Jason Hockman is an associate professor of audio engineering at Birmingham City University. He is a member of the Digital Media Technology Laboratory (DMTLab), in which he leads the Sound and Music (SoMA) Group for computational analysis of sound and music and digital audio processing. Jason conducts research in music informatics, machine listening and computational musicology, with a focus on rhythm and metre detection, music transcription, and content-based audio effects. As an electronic musician, he has had several critically-acclaimed releases on established international record labels, including his own Detuned Transmissions imprint.
Olumide Okubadejo: Ask Me Anything
This event will take place at 1800, GMT+2
Bring your industry questions for Spotify’s Olumide Okubadejo in this informal discussion, covering moving research into production, industry scale vs. academic scale, and moving between the two worlds.
Olumide Okubadejo was born and raised in Nigeria. The musical nature of the family he was born in and the streets he was raised in instilled in him early, a penchant for music.
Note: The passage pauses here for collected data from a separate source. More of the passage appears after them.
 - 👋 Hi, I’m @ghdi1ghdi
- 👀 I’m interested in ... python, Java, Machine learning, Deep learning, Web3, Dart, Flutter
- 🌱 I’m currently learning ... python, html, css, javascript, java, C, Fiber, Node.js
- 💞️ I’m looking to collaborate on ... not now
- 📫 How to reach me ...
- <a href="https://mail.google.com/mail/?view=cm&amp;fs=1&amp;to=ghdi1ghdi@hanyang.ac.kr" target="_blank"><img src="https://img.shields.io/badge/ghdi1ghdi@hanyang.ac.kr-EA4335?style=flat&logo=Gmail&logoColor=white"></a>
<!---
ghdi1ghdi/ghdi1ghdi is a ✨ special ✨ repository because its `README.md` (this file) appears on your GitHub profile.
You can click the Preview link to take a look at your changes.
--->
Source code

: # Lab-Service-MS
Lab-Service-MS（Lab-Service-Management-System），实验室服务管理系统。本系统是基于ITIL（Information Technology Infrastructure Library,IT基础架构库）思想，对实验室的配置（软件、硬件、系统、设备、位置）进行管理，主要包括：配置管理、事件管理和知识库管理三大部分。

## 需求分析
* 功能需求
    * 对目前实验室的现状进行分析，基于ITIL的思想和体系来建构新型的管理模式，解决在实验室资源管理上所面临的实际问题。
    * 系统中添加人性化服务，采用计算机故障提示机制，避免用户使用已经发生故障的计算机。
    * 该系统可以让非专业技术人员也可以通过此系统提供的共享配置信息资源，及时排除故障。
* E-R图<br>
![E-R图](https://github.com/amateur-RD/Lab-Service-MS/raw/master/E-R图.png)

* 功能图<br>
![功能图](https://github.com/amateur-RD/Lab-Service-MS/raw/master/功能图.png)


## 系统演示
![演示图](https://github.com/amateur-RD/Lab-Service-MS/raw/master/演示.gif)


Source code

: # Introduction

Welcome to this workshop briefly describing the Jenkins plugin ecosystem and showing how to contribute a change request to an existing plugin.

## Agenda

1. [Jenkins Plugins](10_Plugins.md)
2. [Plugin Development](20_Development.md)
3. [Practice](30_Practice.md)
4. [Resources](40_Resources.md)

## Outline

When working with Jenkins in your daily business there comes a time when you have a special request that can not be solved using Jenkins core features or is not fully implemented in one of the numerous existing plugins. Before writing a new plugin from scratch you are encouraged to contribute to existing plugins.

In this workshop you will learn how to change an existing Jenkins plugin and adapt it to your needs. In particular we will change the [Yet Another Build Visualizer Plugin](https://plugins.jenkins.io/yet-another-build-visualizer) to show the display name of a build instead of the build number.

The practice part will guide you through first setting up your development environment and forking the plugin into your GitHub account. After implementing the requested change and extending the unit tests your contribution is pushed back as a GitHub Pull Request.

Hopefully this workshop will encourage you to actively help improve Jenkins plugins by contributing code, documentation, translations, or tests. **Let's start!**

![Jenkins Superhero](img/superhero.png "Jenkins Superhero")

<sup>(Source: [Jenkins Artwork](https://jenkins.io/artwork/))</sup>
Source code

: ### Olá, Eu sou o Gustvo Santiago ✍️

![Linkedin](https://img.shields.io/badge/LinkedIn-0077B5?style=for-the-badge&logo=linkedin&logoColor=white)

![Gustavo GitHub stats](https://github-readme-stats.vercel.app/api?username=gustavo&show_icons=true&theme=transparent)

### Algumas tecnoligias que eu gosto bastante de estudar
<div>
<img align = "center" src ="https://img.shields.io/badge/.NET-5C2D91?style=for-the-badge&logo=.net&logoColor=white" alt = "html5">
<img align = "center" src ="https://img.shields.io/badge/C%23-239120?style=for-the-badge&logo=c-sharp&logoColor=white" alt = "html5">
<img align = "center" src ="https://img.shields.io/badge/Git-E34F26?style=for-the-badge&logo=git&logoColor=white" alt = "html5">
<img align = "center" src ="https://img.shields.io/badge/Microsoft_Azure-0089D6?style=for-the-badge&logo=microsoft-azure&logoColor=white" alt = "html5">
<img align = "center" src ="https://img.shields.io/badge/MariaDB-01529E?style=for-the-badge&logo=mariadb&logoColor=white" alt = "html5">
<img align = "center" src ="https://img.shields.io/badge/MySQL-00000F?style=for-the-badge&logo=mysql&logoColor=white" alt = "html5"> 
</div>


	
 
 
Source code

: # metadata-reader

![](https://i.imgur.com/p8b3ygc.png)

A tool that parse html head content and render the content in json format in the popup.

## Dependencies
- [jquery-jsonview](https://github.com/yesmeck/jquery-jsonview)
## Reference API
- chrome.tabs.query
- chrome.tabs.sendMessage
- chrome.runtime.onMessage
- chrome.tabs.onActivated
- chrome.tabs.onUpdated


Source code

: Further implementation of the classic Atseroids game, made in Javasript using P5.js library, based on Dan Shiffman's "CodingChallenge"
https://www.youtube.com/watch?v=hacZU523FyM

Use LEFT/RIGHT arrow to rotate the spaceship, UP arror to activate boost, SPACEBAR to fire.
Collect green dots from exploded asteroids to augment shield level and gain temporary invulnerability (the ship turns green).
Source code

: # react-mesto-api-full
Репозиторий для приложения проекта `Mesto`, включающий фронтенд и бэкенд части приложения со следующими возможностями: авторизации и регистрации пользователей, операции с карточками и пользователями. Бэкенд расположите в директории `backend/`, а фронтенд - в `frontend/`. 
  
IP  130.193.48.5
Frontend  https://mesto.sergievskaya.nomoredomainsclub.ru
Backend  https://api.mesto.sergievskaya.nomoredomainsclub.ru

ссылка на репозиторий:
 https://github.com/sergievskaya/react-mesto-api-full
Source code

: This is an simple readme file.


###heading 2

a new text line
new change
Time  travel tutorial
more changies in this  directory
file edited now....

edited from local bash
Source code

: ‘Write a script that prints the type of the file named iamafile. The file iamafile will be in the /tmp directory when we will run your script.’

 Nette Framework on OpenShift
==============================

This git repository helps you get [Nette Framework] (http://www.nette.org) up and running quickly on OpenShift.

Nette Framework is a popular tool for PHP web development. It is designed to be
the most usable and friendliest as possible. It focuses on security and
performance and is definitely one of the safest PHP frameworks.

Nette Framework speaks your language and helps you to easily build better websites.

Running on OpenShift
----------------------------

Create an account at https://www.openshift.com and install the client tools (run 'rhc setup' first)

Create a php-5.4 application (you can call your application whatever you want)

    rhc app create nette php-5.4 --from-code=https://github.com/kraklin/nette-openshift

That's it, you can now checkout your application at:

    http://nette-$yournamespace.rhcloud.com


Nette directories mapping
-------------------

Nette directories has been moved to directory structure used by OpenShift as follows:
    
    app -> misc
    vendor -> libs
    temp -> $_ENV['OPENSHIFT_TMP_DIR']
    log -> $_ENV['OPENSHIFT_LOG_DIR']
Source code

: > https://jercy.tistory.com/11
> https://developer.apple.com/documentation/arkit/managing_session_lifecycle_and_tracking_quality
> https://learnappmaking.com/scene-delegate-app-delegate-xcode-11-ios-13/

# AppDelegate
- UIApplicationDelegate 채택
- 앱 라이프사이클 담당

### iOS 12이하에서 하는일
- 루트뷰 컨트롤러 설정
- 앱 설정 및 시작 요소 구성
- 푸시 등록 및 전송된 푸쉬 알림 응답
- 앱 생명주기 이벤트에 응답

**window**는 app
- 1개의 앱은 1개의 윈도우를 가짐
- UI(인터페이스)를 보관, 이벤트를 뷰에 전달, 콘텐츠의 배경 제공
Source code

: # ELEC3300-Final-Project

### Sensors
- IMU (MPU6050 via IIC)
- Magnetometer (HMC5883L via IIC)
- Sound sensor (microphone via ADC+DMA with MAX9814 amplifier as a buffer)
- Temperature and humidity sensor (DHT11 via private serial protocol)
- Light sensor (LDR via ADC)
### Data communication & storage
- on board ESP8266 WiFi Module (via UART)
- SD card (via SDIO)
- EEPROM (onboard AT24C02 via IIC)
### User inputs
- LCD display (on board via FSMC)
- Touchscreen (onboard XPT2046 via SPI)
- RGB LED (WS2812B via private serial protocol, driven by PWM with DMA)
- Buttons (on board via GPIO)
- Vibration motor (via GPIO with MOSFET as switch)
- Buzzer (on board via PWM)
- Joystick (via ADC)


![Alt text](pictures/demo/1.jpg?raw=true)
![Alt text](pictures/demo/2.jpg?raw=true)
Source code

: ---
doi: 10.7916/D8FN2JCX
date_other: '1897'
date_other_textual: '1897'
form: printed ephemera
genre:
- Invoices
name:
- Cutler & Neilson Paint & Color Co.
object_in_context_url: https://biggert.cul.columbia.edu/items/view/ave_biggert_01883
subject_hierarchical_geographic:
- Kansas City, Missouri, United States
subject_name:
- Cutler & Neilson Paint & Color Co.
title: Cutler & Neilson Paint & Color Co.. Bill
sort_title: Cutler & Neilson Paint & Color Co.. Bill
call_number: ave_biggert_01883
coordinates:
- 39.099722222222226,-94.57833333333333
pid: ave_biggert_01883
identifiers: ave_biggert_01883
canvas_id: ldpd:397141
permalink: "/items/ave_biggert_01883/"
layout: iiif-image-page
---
This appreciation for music led to him to play the drum in his local community by the age of 9. He later went on to learn to play the piano and the guitar by the age of 15. He studied for his undergraduate degree at FUTMinna, Nigeria, earning a Bachelor of Engineering degree in Electrical and Computer Engineering. He proceeded to University of Southampton, where he earned a masters degree in Artificial intelligence and then France where he earned a PhD. Since then he has focused his research around Machine learning for sound and music. These days, with Spotify, he researches and focuses on assisted music creation using machine learning.
Cory McKay: What can MIR teach us about music? What can music teach us in MIR?
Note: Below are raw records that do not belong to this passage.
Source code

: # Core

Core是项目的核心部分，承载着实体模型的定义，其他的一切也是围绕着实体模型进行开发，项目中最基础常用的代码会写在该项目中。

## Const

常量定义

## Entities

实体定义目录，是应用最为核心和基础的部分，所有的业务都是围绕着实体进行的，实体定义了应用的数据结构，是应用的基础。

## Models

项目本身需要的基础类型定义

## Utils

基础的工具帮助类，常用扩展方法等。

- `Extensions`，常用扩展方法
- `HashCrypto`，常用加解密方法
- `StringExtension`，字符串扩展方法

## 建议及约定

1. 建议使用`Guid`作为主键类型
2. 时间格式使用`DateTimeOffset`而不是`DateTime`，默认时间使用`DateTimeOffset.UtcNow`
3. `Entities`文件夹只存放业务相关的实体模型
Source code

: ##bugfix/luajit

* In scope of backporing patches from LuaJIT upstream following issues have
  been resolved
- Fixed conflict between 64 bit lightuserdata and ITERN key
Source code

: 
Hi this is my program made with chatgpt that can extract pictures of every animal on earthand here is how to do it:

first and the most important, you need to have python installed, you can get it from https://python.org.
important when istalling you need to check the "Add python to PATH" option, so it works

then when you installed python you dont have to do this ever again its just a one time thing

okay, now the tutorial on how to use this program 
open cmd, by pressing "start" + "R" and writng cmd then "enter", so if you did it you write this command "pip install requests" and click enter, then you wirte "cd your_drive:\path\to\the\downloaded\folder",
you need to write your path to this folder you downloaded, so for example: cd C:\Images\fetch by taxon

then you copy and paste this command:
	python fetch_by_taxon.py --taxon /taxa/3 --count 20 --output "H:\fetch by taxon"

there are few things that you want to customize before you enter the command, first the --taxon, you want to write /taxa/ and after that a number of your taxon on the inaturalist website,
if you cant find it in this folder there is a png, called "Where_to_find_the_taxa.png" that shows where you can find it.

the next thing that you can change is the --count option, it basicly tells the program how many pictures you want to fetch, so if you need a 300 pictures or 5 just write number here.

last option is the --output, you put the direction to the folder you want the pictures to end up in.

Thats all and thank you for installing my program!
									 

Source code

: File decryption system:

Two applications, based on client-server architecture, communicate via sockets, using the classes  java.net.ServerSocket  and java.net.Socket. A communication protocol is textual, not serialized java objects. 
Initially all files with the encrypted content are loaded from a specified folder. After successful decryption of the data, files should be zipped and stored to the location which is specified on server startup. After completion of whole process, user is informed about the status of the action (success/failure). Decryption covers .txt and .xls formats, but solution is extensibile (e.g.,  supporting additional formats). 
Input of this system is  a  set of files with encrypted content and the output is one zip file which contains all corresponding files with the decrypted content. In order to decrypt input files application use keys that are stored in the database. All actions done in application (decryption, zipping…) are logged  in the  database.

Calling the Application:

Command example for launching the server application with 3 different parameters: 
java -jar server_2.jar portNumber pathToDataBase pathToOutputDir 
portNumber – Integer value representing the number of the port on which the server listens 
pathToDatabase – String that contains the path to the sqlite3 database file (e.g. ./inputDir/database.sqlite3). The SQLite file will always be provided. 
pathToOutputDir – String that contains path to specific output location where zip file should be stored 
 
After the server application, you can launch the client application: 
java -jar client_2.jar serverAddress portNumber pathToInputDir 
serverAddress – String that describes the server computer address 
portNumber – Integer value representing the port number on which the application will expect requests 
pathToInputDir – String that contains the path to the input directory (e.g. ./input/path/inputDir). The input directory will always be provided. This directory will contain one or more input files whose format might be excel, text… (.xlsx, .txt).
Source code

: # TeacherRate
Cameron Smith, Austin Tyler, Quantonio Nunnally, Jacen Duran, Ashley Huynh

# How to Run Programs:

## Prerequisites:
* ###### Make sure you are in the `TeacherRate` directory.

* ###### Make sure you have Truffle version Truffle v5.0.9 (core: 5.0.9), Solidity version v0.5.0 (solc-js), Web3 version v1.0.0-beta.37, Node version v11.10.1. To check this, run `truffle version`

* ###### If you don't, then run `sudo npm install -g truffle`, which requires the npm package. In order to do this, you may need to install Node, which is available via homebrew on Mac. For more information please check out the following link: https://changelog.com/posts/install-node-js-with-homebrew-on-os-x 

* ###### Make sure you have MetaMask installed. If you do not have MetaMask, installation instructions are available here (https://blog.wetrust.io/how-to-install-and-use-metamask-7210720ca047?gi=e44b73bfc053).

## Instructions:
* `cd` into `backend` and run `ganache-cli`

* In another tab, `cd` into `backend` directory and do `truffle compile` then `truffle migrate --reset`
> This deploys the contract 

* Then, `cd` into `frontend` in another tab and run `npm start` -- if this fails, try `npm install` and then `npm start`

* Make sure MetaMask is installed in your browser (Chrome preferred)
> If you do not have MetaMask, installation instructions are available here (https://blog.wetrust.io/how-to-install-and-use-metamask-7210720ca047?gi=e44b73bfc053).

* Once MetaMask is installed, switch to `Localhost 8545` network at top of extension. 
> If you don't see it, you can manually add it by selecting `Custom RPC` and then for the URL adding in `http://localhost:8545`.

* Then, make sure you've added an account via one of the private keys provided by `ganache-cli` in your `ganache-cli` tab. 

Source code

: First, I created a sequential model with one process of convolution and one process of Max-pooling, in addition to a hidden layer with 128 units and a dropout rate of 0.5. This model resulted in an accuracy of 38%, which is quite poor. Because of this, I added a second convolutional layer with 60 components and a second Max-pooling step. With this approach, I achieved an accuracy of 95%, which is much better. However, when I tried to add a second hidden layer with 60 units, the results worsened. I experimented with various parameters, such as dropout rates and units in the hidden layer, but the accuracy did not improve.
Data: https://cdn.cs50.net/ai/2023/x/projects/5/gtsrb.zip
This event will take place at 1300, GMT-4
Part of MIR’s richness is that it brings together experts in diverse fields, from both academia and industry, and gets us to think about music together. However, there is perhaps an increasingly tendency to segment MIR into discrete, narrowly defined problems, and to attempt to address them largely by grinding huge, noisy datasets, often with the goal of eventually accomplishing something with commercial applications. While all of this is certainly valuable, and much good has come from it, there has been an accompanying movement away from introspective thought about music, from investigating fundamental questions about what music is intrinsically, and how and why people create, consume and are changed by it. The goals of this workshop are to discuss how we can use the diverse expertise of the MIR community to do better in addressing foundational music research, and how we can reinforce and expand collaborations with other research communities.
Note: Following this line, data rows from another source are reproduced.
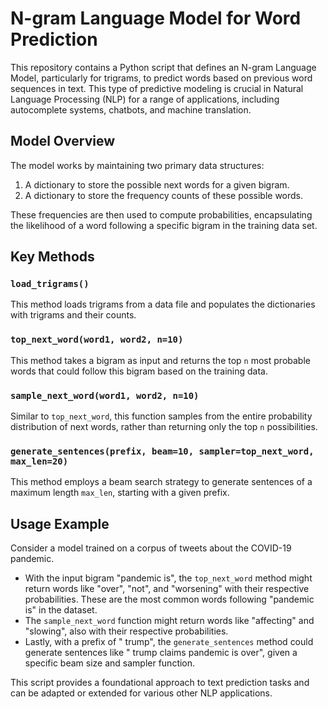 # N-gram Language Model for Word Prediction

This repository contains a Python script that defines an N-gram Language Model, particularly for trigrams, to predict words based on previous word sequences in text. This type of predictive modeling is crucial in Natural Language Processing (NLP) for a range of applications, including autocomplete systems, chatbots, and machine translation.

## Model Overview

The model works by maintaining two primary data structures: 

1. A dictionary to store the possible next words for a given bigram.
2. A dictionary to store the frequency counts of these possible words. 

These frequencies are then used to compute probabilities, encapsulating the likelihood of a word following a specific bigram in the training data set.

## Key Methods

### `load_trigrams()`

This method loads trigrams from a data file and populates the dictionaries with trigrams and their counts.

### `top_next_word(word1, word2, n=10)`

This method takes a bigram as input and returns the top `n` most probable words that could follow this bigram based on the training data. 

### `sample_next_word(word1, word2, n=10)`

Similar to `top_next_word`, this function samples from the entire probability distribution of next words, rather than returning only the top `n` possibilities.

### `generate_sentences(prefix, beam=10, sampler=top_next_word, max_len=20)`

This method employs a beam search strategy to generate sentences of a maximum length `max_len`, starting with a given prefix.

## Usage Example

Consider a model trained on a corpus of tweets about the COVID-19 pandemic. 

- With the input bigram "pandemic is", the `top_next_word` method might return words like "over", "not", and "worsening" with their respective probabilities. These are the most common words following "pandemic is" in the dataset.
- The `sample_next_word` function might return words like "affecting" and "slowing", also with their respective probabilities.
- Lastly, with a prefix of "<BOS1> <BOS2> trump", the `generate_sentences` method could generate sentences like "<BOS1> <BOS2> trump claims pandemic is over", given a specific beam size and sampler function. 

This script provides a foundational approach to text prediction tasks and can be adapted or extended for various other NLP applications.
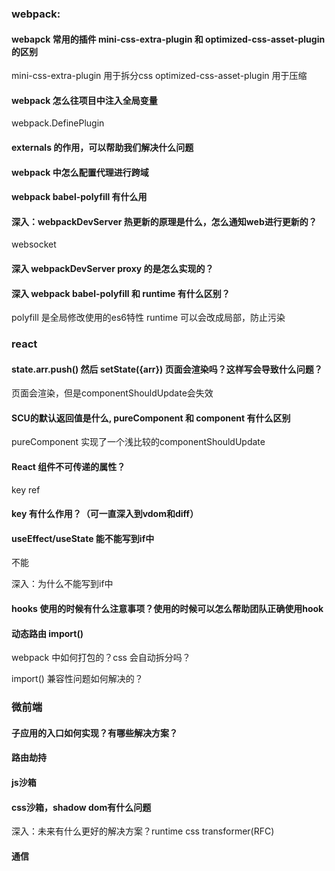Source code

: 
### webpack: 

#### webapck 常用的插件 mini-css-extra-plugin 和 optimized-css-asset-plugin 的区别

mini-css-extra-plugin 用于拆分css
optimized-css-asset-plugin 用于压缩

#### webpack 怎么往项目中注入全局变量

webpack.DefinePlugin

#### externals 的作用，可以帮助我们解决什么问题

#### webpack 中怎么配置代理进行跨域

#### webpack babel-polyfill 有什么用

#### 深入：webpackDevServer 热更新的原理是什么，怎么通知web进行更新的？

websocket

#### 深入 webpackDevServer proxy 的是怎么实现的？


#### 深入 webpack babel-polyfill 和 runtime 有什么区别？

polyfill 是全局修改使用的es6特性
runtime 可以会改成局部，防止污染

### react

#### state.arr.push() 然后 setState({arr}) 页面会渲染吗？这样写会导致什么问题？
页面会渲染，但是componentShouldUpdate会失效 

#### SCU的默认返回值是什么, pureComponent 和 component 有什么区别
pureComponent 实现了一个浅比较的componentShouldUpdate

#### React 组件不可传递的属性？
key ref

#### key 有什么作用？（可一直深入到vdom和diff）

#### useEffect/useState 能不能写到if中
不能

深入：为什么不能写到if中

#### hooks 使用的时候有什么注意事项？使用的时候可以怎么帮助团队正确使用hook

#### 动态路由 import()

webpack 中如何打包的？css 会自动拆分吗？

import() 兼容性问题如何解决的？


### 微前端

#### 子应用的入口如何实现？有哪些解决方案？

#### 路由劫持

#### js沙箱

#### css沙箱，shadow dom有什么问题

深入：未来有什么更好的解决方案？runtime css transformer(RFC) 

#### 通信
Cory McKay is a professor of music and humanities at Marianopolis College and a member of the Centre for Interdisciplinary Research in Music Media and Technology in Montréal, Canada. His multidisciplinary background in information science, jazz, physics and sound recording has helped him publish research in a diverse range of music-related fields, including multimodal work involving symbolic music representations, audio, text and mined cultural data. He received his Ph.D., M.A. and B.Sc. from McGill University, completed a second bachelor’s degree at the University of Guelph, and did a postdoc at the University of Waikato. He is the primary designer of the jMIR software framework for performing multimodal music information retrieval research, which includes the jSymbolic framework for extracting musical features from digital scores, and also serves as music director of the Marianopolis Laptop Computer Orchestra (MLOrk).